> EXERCISE INSTRUCTIONS
Among these entries, how many lines contain "publication"? Say the number and nothing else.

[Stored data]
───

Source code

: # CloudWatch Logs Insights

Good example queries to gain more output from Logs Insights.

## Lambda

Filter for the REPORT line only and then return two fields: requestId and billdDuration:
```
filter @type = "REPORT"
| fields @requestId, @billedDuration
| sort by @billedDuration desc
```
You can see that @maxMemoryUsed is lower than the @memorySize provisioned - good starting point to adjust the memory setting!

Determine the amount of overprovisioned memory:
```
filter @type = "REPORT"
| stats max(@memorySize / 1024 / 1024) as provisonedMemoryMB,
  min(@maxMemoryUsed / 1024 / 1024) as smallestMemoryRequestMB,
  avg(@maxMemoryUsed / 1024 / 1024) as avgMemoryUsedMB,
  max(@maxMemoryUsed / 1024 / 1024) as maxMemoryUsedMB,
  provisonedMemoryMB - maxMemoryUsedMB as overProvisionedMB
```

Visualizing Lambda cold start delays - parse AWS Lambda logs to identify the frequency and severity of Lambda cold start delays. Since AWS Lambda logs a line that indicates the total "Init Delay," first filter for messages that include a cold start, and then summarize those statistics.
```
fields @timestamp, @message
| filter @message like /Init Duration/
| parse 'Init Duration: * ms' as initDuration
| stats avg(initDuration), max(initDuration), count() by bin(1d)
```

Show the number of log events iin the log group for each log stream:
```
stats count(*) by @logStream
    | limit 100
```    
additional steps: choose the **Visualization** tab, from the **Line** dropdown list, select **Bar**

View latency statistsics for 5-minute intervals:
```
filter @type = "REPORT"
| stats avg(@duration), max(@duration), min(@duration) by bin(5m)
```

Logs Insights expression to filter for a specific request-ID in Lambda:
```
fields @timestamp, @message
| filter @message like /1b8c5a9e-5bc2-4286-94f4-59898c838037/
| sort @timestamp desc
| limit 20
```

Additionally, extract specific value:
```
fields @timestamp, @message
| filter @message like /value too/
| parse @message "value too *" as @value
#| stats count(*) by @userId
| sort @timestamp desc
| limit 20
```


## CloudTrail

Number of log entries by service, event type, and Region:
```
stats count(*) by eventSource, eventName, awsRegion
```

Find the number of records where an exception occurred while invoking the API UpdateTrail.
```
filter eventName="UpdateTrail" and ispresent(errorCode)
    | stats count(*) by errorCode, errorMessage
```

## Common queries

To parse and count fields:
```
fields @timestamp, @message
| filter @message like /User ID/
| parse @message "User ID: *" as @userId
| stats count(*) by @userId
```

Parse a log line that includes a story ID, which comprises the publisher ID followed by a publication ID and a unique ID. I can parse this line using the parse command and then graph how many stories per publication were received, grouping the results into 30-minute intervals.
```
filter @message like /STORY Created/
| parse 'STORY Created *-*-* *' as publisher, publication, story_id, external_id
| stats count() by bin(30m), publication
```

───

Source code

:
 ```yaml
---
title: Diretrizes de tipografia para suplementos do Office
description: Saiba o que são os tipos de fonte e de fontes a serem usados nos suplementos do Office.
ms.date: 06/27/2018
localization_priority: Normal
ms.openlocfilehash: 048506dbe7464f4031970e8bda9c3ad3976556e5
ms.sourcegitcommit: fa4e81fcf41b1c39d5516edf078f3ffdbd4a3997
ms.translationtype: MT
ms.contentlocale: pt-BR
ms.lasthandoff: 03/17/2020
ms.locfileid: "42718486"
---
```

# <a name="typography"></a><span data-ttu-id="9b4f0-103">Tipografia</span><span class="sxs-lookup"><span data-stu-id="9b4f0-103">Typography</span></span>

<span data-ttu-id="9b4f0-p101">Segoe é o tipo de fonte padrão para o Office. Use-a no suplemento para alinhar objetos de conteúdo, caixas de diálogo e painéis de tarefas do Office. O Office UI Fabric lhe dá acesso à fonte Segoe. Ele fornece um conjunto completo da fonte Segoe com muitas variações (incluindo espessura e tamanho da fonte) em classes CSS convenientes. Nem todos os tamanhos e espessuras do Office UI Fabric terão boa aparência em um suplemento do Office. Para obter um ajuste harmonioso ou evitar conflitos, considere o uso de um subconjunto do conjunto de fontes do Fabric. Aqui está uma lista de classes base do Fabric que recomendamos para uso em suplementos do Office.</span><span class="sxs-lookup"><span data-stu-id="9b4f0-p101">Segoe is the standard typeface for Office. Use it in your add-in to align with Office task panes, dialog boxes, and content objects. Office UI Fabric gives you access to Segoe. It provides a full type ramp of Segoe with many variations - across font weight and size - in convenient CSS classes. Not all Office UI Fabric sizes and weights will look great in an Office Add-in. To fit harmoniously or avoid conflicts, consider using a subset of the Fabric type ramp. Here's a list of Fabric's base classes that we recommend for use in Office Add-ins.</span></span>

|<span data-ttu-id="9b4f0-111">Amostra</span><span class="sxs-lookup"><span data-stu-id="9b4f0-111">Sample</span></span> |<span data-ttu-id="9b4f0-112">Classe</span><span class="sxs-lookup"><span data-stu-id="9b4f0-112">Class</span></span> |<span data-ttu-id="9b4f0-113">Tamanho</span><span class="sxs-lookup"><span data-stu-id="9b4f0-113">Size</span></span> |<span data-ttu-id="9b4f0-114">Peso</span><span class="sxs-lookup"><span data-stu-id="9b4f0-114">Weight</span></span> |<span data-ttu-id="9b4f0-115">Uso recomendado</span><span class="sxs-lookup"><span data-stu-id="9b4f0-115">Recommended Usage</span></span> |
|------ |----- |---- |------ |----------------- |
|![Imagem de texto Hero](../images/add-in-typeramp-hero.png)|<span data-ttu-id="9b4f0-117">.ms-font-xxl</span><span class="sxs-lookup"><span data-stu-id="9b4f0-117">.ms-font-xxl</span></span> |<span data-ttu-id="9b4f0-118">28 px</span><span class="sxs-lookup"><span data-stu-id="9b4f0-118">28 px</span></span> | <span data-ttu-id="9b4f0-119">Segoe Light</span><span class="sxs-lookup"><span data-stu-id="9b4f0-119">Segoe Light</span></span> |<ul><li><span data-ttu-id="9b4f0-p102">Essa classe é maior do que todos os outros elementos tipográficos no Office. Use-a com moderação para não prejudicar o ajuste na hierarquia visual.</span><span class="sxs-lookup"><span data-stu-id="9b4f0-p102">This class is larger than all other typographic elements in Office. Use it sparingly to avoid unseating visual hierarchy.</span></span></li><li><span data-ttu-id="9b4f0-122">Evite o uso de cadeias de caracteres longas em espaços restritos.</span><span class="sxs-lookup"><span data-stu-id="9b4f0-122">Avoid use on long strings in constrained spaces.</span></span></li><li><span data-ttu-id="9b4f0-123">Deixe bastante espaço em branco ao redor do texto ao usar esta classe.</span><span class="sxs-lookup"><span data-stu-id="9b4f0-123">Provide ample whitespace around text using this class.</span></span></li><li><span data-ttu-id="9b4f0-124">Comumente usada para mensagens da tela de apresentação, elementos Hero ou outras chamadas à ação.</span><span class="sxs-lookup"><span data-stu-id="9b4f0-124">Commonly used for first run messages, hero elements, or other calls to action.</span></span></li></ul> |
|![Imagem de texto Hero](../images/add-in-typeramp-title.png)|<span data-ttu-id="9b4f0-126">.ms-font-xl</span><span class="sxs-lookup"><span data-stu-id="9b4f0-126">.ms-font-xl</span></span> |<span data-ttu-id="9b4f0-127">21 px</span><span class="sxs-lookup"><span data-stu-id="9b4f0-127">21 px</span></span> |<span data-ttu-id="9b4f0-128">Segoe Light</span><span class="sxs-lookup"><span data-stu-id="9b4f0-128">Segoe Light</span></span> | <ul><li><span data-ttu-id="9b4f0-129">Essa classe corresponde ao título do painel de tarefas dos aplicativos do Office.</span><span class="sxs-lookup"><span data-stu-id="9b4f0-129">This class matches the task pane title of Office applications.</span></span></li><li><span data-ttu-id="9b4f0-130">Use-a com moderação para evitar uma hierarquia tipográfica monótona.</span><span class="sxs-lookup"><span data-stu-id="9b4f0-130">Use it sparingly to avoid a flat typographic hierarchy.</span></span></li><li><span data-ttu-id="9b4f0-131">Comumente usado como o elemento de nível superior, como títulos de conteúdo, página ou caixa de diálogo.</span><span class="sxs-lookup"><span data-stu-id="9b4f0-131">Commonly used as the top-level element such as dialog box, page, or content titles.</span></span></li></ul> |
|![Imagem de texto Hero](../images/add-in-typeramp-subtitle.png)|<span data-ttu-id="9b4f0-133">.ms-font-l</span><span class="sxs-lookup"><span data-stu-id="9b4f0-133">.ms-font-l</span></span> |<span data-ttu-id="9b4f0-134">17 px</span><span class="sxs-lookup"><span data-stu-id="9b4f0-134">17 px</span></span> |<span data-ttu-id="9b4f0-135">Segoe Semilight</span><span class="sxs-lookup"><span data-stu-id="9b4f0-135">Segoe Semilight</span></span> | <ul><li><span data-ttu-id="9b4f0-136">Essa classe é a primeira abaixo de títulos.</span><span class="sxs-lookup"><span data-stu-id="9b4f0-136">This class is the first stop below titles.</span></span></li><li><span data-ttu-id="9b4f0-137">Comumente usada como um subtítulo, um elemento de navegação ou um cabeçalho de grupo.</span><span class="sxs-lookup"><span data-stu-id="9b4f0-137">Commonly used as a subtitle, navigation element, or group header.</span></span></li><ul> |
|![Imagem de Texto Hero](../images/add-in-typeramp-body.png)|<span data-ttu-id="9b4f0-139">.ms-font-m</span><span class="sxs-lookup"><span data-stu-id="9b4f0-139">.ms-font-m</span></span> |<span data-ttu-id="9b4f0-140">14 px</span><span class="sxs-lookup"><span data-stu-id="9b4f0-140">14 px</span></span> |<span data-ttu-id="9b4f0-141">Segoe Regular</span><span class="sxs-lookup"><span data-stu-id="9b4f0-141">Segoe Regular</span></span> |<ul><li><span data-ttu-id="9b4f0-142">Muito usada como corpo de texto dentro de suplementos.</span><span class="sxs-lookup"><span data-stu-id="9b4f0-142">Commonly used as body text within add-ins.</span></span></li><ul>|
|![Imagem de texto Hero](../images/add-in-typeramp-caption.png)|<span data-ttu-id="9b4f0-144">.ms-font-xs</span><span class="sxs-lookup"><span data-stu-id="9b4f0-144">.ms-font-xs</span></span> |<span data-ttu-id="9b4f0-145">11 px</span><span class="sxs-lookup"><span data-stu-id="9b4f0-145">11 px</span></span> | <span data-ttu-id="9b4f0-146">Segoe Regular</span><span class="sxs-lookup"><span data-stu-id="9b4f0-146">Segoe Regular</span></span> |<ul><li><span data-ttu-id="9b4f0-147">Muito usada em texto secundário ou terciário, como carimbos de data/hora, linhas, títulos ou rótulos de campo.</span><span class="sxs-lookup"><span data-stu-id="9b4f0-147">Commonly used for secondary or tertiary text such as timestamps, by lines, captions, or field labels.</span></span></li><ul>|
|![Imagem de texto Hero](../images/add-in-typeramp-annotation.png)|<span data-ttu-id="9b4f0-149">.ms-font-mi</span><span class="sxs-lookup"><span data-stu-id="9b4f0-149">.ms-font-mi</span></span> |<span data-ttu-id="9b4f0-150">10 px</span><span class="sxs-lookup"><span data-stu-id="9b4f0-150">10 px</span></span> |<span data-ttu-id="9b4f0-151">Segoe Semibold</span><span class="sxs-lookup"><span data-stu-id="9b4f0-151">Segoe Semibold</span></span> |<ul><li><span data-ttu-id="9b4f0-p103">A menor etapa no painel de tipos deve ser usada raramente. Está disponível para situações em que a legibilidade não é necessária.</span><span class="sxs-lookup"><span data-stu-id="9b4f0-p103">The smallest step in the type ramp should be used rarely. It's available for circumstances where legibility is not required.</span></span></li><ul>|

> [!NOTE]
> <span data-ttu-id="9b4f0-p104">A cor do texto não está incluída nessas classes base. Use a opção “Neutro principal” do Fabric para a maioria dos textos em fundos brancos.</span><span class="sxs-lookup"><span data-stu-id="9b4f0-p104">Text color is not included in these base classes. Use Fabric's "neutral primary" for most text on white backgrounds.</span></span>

───

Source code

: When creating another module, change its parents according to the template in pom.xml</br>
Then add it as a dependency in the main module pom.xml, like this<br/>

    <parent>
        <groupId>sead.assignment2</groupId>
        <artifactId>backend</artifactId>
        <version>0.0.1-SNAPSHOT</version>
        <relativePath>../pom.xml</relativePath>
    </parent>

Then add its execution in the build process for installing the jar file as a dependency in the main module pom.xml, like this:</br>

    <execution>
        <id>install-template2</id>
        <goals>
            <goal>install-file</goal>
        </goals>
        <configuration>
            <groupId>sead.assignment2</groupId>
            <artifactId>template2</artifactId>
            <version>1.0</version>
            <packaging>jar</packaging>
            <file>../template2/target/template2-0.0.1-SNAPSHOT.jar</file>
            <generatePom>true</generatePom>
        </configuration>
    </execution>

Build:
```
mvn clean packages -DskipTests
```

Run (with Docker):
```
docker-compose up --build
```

───

> EXERCISE RESPONSE
3